The Ignites article explains, "The [December 16] Fed hike was a lifeline and huge windfall for money fund managers," writes Peter Crane, CEO of Crane Data, in an e-mail response to questions. The 25-basis-point federal funds rate increase will likely increase the amount of fees shops can collect from managers by 5 to 10 basis points, Crane says. That would boost annualized revenues by $1.3 billion, to $2.6 billion, he adds. Waivers will likely decrease to 2009 levels this year and could eventually drop to levels last seen in 2007 and 2008 if the central bank raises rates again this year, says Crane. Money funds waived $3.6 billion in fees in 2009, $1.8 billion in 2008 and $1.4 billion in 2007, ICI and iMoneyNet data show. Many firms began waiving portions of the fees for money funds in order to keep yields positive after December 2008, when the Federal Reserve lowered the interest rate to between 0% and 0.25%."

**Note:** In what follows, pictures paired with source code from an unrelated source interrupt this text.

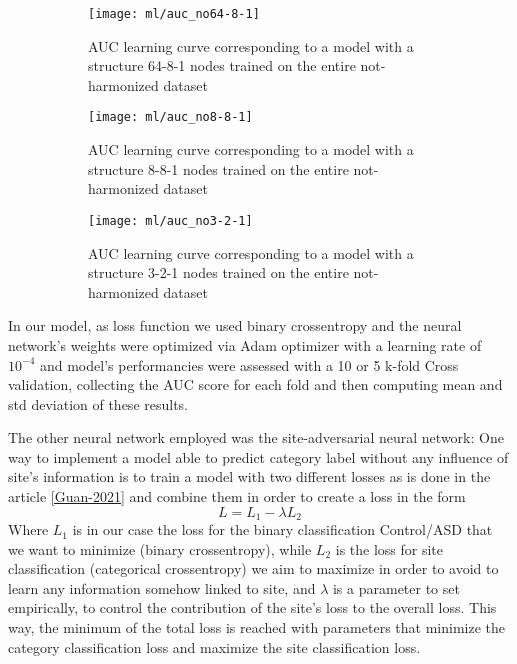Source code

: \documentclass[a4paper,11pt]{article}
\begin{document}
\begin{figure}
\centering
\begin{subfigure}[b]{0.3\textwidth}
   \texttt{[image: ml/auc\_no64-8-1]}
   \caption{AUC learning curve corresponding to a model with a structure 64-8-1 nodes trained on the entire not-harmonized dataset}
   \label{fig:auc_no64-8-1}
\end{subfigure}
\begin{subfigure}[b]{0.3\textwidth}
   \texttt{[image: ml/auc\_no8-8-1]}
   \caption{AUC learning curve corresponding to a model with a structure 8-8-1 nodes trained on the entire not-harmonized dataset}
   \label{fig:auc_no8-8-1}
\end{subfigure}
\begin{subfigure}[b]{0.3\textwidth}
   \texttt{[image: ml/auc\_no3-2-1]}
   \caption{AUC learning curve corresponding to a model with a structure 3-2-1 nodes trained on the entire not-harmonized dataset}
   \label{fig:auc_no3-2-1}
\end{subfigure}
\caption{}
\label{fig:learningcurve}
\end{figure}




In our model, as loss function we used binary crossentropy and the neural network's weights were optimized via Adam optimizer with a learning rate of $10^{-4}$ and model's performancies were assessed with a 10 or 5 k-fold Cross validation, collecting the AUC score for each fold and then computing mean and std deviation of these results.

The other neural network employed was the site-adversarial neural network:
One way to implement a model able to predict category label without any influence of site's information is to train a model with two different losses as is done in the article \ref{Guan-2021} and combine them in order to create a loss in the form
\begin{equation}
L = L_1 - \lambda L_2
\end{equation}
Where $L_1$  is in our case the loss for the binary classification Control/ASD that we want to minimize (binary crossentropy), while $L_2$ is the loss for site classification (categorical crossentropy) we aim to maximize in order to avoid to learn any information somehow linked to site, and $\lambda $ is a parameter to set empirically, to control the contribution of the site's loss to the overall loss.
This way, the minimum of the total loss is reached with parameters that minimize the category classification loss and maximize the site classification loss.
\end{document}
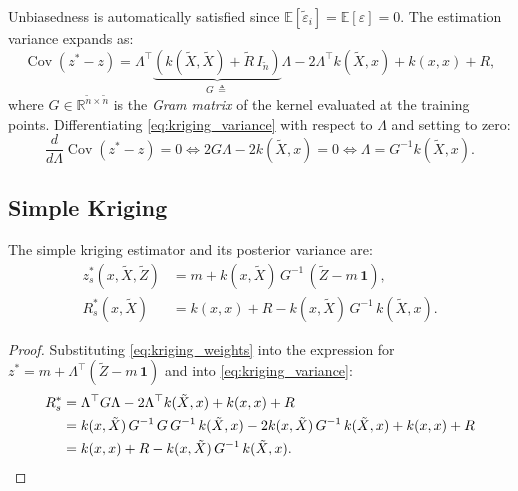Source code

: Unbiasedness is automatically satisfied since $\mathbb{E}[\tilde\varepsilon_i]
= \mathbb{E}[\varepsilon] = 0$. The estimation variance expands as:
\begin{equation}
    \operatorname{Cov}(z^* - z)
    = \Lambda^\top \underbrace{\left(k(\tilde{X}, \tilde{X})
      + \tilde{R}\,I_{\tilde{n}}\right)}_{G\,\triangleq}\Lambda
    - 2\Lambda^\top k(\tilde{X}, x) + k(x,x) + R,
    \label{eq:kriging_variance}
\end{equation}
where $G \in \mathbb{R}^{\tilde{n} \times \tilde{n}}$ is the \emph{Gram
matrix} of the kernel evaluated at the training points. Differentiating
\eqref{eq:kriging_variance} with respect to $\Lambda$ and setting to zero:
\begin{equation}
    \frac{d}{d\Lambda}\operatorname{Cov}(z^* - z) = 0
    \iff 2G\Lambda - 2k(\tilde{X}, x) = 0
    \iff \Lambda = G^{-1} k(\tilde{X}, x).
    \label{eq:kriging_weights}
\end{equation}

\subsection{Simple Kriging}
\label{sec:simple_kriging}

\begin{proposition}
    \label{prop:simple_kriging}
    The simple kriging estimator and its posterior variance are:
    \begin{align}
        z^*_s(x, \tilde{X}, \tilde{Z})
        &= m + k(x, \tilde{X})\,G^{-1}\,(\tilde{Z} - m\,\mathbf{1}),
        \label{eq:simple_kriging_estimator} \\
        R^*_s(x, \tilde{X})
        &= k(x,x) + R - k(x, \tilde{X})\,G^{-1}\,k(\tilde{X}, x).
        \label{eq:simple_kriging_variance}
    \end{align}
\end{proposition}

\begin{proof}
    Substituting \eqref{eq:kriging_weights} into the expression for
    $z^* = m + \Lambda^\top(\tilde{Z} - m\,\mathbf{1})$ and into
    \eqref{eq:kriging_variance}:
    \begin{align}
        R^*_s &= \Lambda^\top G\Lambda - 2\Lambda^\top k(\tilde{X},x)
                 + k(x,x) + R \nonumber \\
               &= k(x,\tilde{X})\,G^{-1}\,G\,G^{-1}\,k(\tilde{X},x)
                  - 2k(x,\tilde{X})\,G^{-1}\,k(\tilde{X},x)
                  + k(x,x) + R \nonumber \\
               &= k(x,x) + R - k(x,\tilde{X})\,G^{-1}\,k(\tilde{X},x).
               \qedhere
    \end{align}
\end{proof}

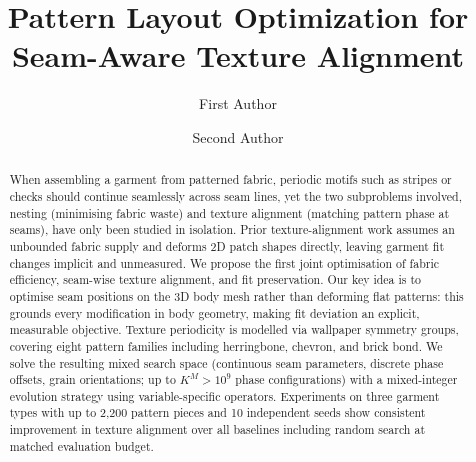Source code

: \documentclass[runningheads]{llncs}
\begin{document}
\title{Pattern Layout Optimization for Seam-Aware Texture Alignment}

\author{
    First Author \and
    Second Author
}



\maketitle

\begin{abstract}
When assembling a garment from patterned fabric, periodic motifs such as
stripes or checks should continue seamlessly across seam lines, yet
the two subproblems involved, nesting (minimising fabric waste) and texture
alignment (matching pattern phase at seams), have only been studied in
isolation.
Prior texture-alignment work assumes an unbounded fabric supply and deforms
2D patch shapes directly, leaving garment fit changes implicit and
unmeasured.
We propose the first joint optimisation of fabric efficiency, seam-wise
texture alignment, and fit preservation.
Our key idea is to optimise seam positions on the 3D body mesh rather than
deforming flat patterns: this grounds every modification in body geometry,
making fit deviation an explicit, measurable objective.
Texture periodicity is modelled via wallpaper symmetry groups, covering
eight pattern families including herringbone, chevron, and brick bond.
We solve the resulting mixed search space (continuous seam parameters,
discrete phase offsets, grain orientations; up to $K^M > 10^9$
phase configurations) with a mixed-integer evolution strategy using
variable-specific operators.
Experiments on three garment types with up to 2{,}200 pattern pieces and
10 independent seeds show consistent improvement in texture alignment over
all baselines including random search at matched evaluation budget.
\end{abstract}









\end{document}
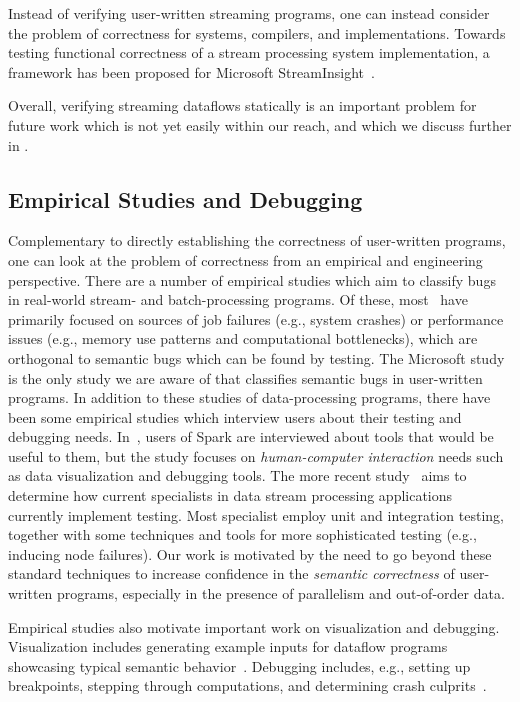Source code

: Instead of verifying user-written streaming programs, one can instead consider the problem of correctness for systems, compilers, and implementations.
Towards testing functional correctness of a stream processing system implementation, a framework has been proposed for Microsoft StreamInsight~\cite{raizman2010extensible}.

Overall, verifying streaming dataflows statically is an important problem for future work which is not yet easily within our reach, and which we discuss further in .

\subsection{Empirical Studies and Debugging}

Complementary to directly establishing the correctness of user-written programs, one can look at the problem of correctness from an empirical and engineering perspective.
There are a number of empirical studies which aim to classify bugs in real-world stream- and batch-processing programs. Of these, most~\cite{schroeder2009large, kavulya2010analysis, li2013characteristic, zhou2015empirical} have primarily focused on sources of job failures (e.g., system crashes) or performance issues (e.g., memory use patterns and computational bottlenecks), which are orthogonal to semantic bugs which can be found by testing. The Microsoft study~\cite{xiao2014nondeterminism} is the only study we are aware of that classifies semantic bugs in user-written programs.
In addition to these studies of data-processing programs, there have been some empirical studies which interview users about their testing and debugging needs. In~\cite{fisher2012interactions}, users of Spark are interviewed about tools that would be useful to them, but the study focuses on \emph{human-computer interaction} needs such as data visualization and debugging tools. The more recent study~\cite{vianna2019exploratory} aims to determine how current specialists in data stream processing applications currently implement testing. Most specialist employ unit and integration testing, together with some techniques and tools for more sophisticated testing (e.g., inducing node failures). Our work is motivated by the need to go beyond these standard techniques to increase confidence in the \emph{semantic correctness} of user-written programs, especially in the presence of parallelism and out-of-order data.

Empirical studies also motivate important work on visualization and debugging.
Visualization includes generating example inputs for dataflow programs showcasing typical semantic behavior~\cite{olston2009generating}. Debugging includes, e.g., setting up breakpoints, stepping through computations, and determining crash culprits~\cite{gulzar2016bigdebug,olston2011inspector}.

It continues, "Last month's rate increase pushed the average seven-day gross yield from 22 basis points at the end of November to 32 bps at the end of December for the 100 largest money funds, as measured by assets. The average seven-day gross yield for those funds stood at 17 bps at the end of 2014, slightly more than half of what it was last month, according to Crane Data. Expense ratios have also inched up. The 100 biggest money funds had an average total expense of 19 bps at the end of December, up from 17 bps a month earlier and 14 bps at the end of 2014, according to Crane Data."

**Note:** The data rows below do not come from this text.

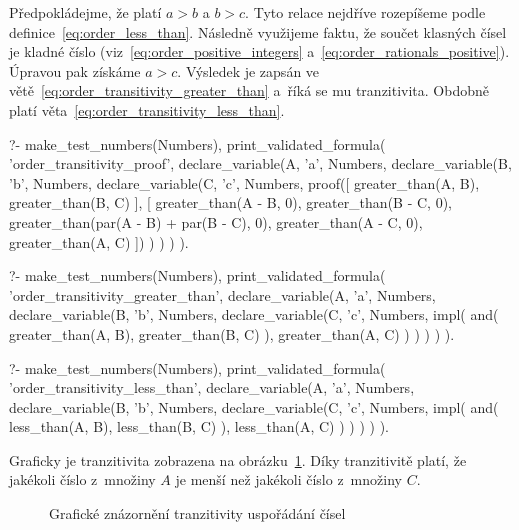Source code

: Předpokládejme, že platí \(a > b\) a \(b > c\). Tyto relace nejdříve rozepíšeme podle definice~\eqref{eq:order_less_than}. Následně využijeme faktu, že součet klasných čísel je kladné číslo (viz~\eqref{eq:order_positive_integers} a~\eqref{eq:order_rationals_positive}). Úpravou pak získáme \(a > c\). Výsledek je zapsán ve větě~\eqref{eq:order_transitivity_greater_than} a~říká se mu tranzitivita. Obdobně platí věta~\eqref{eq:order_transitivity_less_than}.

\begin{prolog}
?-	make_test_numbers(Numbers),
	print_validated_formula(
		'order_transitivity_proof',
		declare_variable(A, 'a', Numbers,
			declare_variable(B, 'b', Numbers,
				declare_variable(C, 'c', Numbers,
					proof([
						greater_than(A, B),
						greater_than(B, C)
					],
					[
						greater_than(A - B, 0),
						greater_than(B - C, 0),
						greater_than(par(A - B) + par(B - C), 0),
						greater_than(A - C, 0),
						greater_than(A, C)
					])
				)
			)
		)
	).
\end{prolog}

\begin{fact}
\begin{prolog}
?-	make_test_numbers(Numbers),
	print_validated_formula(
		'order_transitivity_greater_than',
		declare_variable(A, 'a', Numbers,
			declare_variable(B, 'b', Numbers,
				declare_variable(C, 'c', Numbers,
					impl(
						and(
							greater_than(A, B),
							greater_than(B, C)
						),
						greater_than(A, C)
					)
				)
			)
		)
	).
\end{prolog}
\begin{prolog}
?-	make_test_numbers(Numbers),
	print_validated_formula(
		'order_transitivity_less_than',
		declare_variable(A, 'a', Numbers,
			declare_variable(B, 'b', Numbers,
				declare_variable(C, 'c', Numbers,
					impl(
						and(
							less_than(A, B),
							less_than(B, C)
						),
						less_than(A, C)
					)
				)
			)
		)
	).
\end{prolog}
\end{fact}

Graficky je tranzitivita zobrazena na obrázku~\ref{img:ordering_transitivity}. Díky tranzitivitě platí, že jakékoli číslo z~množiny \(A\) je menší než jakékoli číslo z~množiny \(C\).

\begin{figure}[!h]
\centering
{}
\caption{Grafické znázornění tranzitivity uspořádání čísel}
\label{img:ordering_transitivity}
\end{figure}

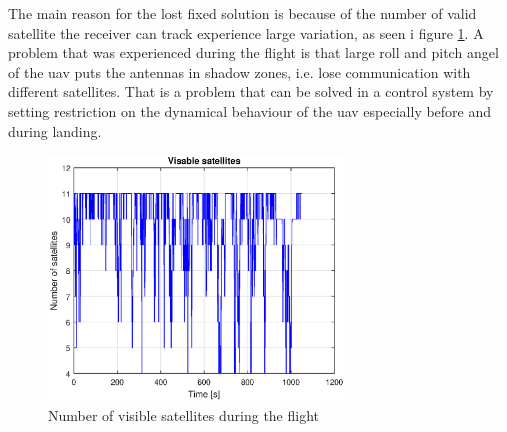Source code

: The main reason for the lost fixed solution is because of the number of valid satellite the receiver can track experience large variation, as seen i figure \ref{figure:numSatFlight}. A problem that was experienced during the flight is that large roll and pitch angel of the \gls{uav} puts the antennas in shadow zones, i.e. lose communication with different satellites. That is a problem that can be solved in a control system by setting restriction on the dynamical behaviour of the \gls{uav} especially before and during landing.
\begin{figure}[H]
	\centering
		\includegraphics[width=0.7\textwidth]{figs/plots/numSatFlight.eps}
		\caption{Number of visible satellites during the flight}
		\label{figure:numSatFlight}
\end{figure}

The ignites article explains, "But the increase in gross yields has more than offset the expense ratio jumps, and the average seven-day net yield for the 100 largest money funds more than doubled -- from 5 bps at the end of November to 13 bps a month later. That's up from just 3 bps at the end of 2014, according to Crane Data." The piece adds, "Firms may deal differently with increased yields on their money funds, says Crane. "Some asset managers may have decided to wait to unwind their fee waivers. They may have said, 'A lot of people are watching because of the Fed hike; we'd like to wait and show [investors] some yields,'" says Crane."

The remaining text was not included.